▸ Given information:
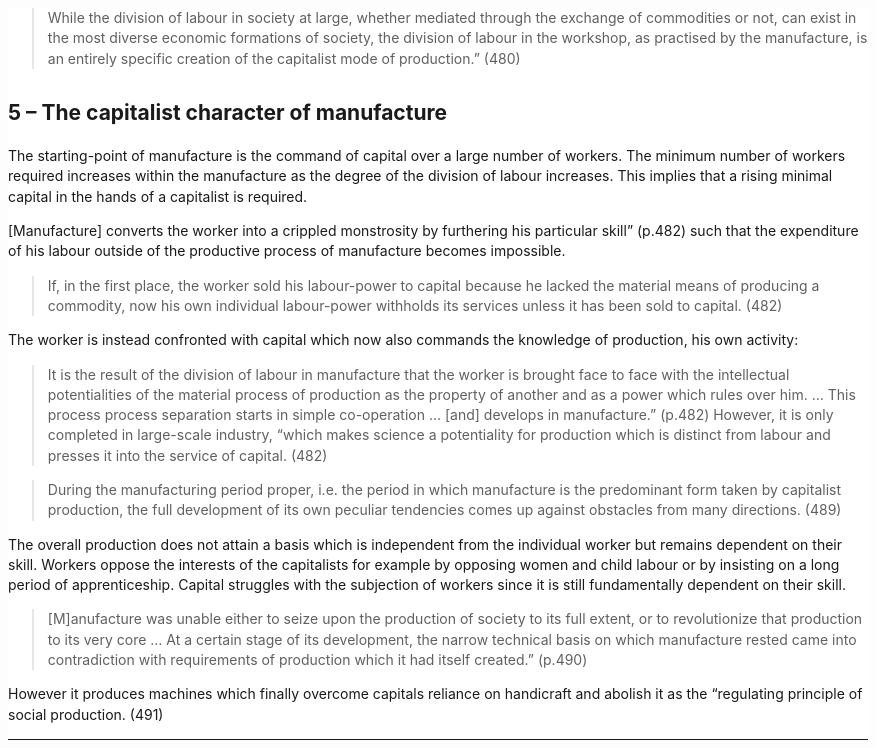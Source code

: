 > While the division of labour in society at large, whether mediated through the
> exchange of commodities or not, can exist in the most diverse economic
> formations of society, the division of labour in the workshop, as practised by
> the manufacture, is an entirely specific creation of the capitalist mode of
> production.” (480)

5 – The capitalist character of manufacture
-------------------------------------------

The starting-point of manufacture is the command of capital over a large number
of workers. The minimum number of workers required increases within the
manufacture as the degree of the division of labour increases. This implies that
a rising minimal capital in the hands of a capitalist is required.

[Manufacture] converts the worker into a crippled monstrosity by furthering his
particular skill” (p.482) such that the expenditure of his labour outside of the
productive process of manufacture becomes impossible.

> If, in the first place, the worker sold his labour-power to capital because he
> lacked the material means of producing a commodity, now his own individual
> labour-power withholds its services unless it has been sold to capital. (482)

The worker is instead confronted with capital which now also commands the
knowledge of production, his own activity:

> It is the result of the division of labour in manufacture that the worker is
> brought face to face with the intellectual potentialities of the material
> process of production as the property of another and as a power which rules
> over him. … This process process separation starts in simple co-operation …
> [and] develops in manufacture.”  (p.482) However, it is only completed in
> large-scale industry, “which makes science a potentiality for production which
> is distinct from labour and presses it into the service of capital. (482)

> During the manufacturing period proper, i.e. the period in which manufacture
> is the predominant form taken by capitalist production, the full development
> of its own peculiar tendencies comes up against obstacles from many
> directions. (489)

The overall production does not attain a basis which is independent from the
individual worker but remains dependent on their skill. Workers oppose the
interests of the capitalists for example by opposing women and child labour or
by insisting on a long period of apprenticeship. Capital struggles with the
subjection of workers since it is still fundamentally dependent on their skill.

> [M]anufacture was unable either to seize upon the production of society to its
> full extent, or to revolutionize that production to its very core … At a
> certain stage of its development, the narrow technical basis on which
> manufacture rested came into contradiction with requirements of production
> which it had itself created.” (p.490)

However it produces machines which finally overcome capitals reliance on
handicraft and abolish it as the “regulating principle of social
production. (491)

---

▸ What you have to do: Give the records above again verbatim, pictures omitted.

▸ Reply to the task:
Source code

: > While the division of labour in society at large, whether mediated through the
> exchange of commodities or not, can exist in the most diverse economic
> formations of society, the division of labour in the workshop, as practised by
> the manufacture, is an entirely specific creation of the capitalist mode of
> production.” (480)

5 – The capitalist character of manufacture
-------------------------------------------

The starting-point of manufacture is the command of capital over a large number
of workers. The minimum number of workers required increases within the
manufacture as the degree of the division of labour increases. This implies that
a rising minimal capital in the hands of a capitalist is required.

[Manufacture] converts the worker into a crippled monstrosity by furthering his
particular skill” (p.482) such that the expenditure of his labour outside of the
productive process of manufacture becomes impossible.

> If, in the first place, the worker sold his labour-power to capital because he
> lacked the material means of producing a commodity, now his own individual
> labour-power withholds its services unless it has been sold to capital. (482)

The worker is instead confronted with capital which now also commands the
knowledge of production, his own activity:

> It is the result of the division of labour in manufacture that the worker is
> brought face to face with the intellectual potentialities of the material
> process of production as the property of another and as a power which rules
> over him. … This process process separation starts in simple co-operation …
> [and] develops in manufacture.”  (p.482) However, it is only completed in
> large-scale industry, “which makes science a potentiality for production which
> is distinct from labour and presses it into the service of capital. (482)

> During the manufacturing period proper, i.e. the period in which manufacture
> is the predominant form taken by capitalist production, the full development
> of its own peculiar tendencies comes up against obstacles from many
> directions. (489)

The overall production does not attain a basis which is independent from the
individual worker but remains dependent on their skill. Workers oppose the
interests of the capitalists for example by opposing women and child labour or
by insisting on a long period of apprenticeship. Capital struggles with the
subjection of workers since it is still fundamentally dependent on their skill.

> [M]anufacture was unable either to seize upon the production of society to its
> full extent, or to revolutionize that production to its very core … At a
> certain stage of its development, the narrow technical basis on which
> manufacture rested came into contradiction with requirements of production
> which it had itself created.” (p.490)

However it produces machines which finally overcome capitals reliance on
handicraft and abolish it as the “regulating principle of social
production. (491)

---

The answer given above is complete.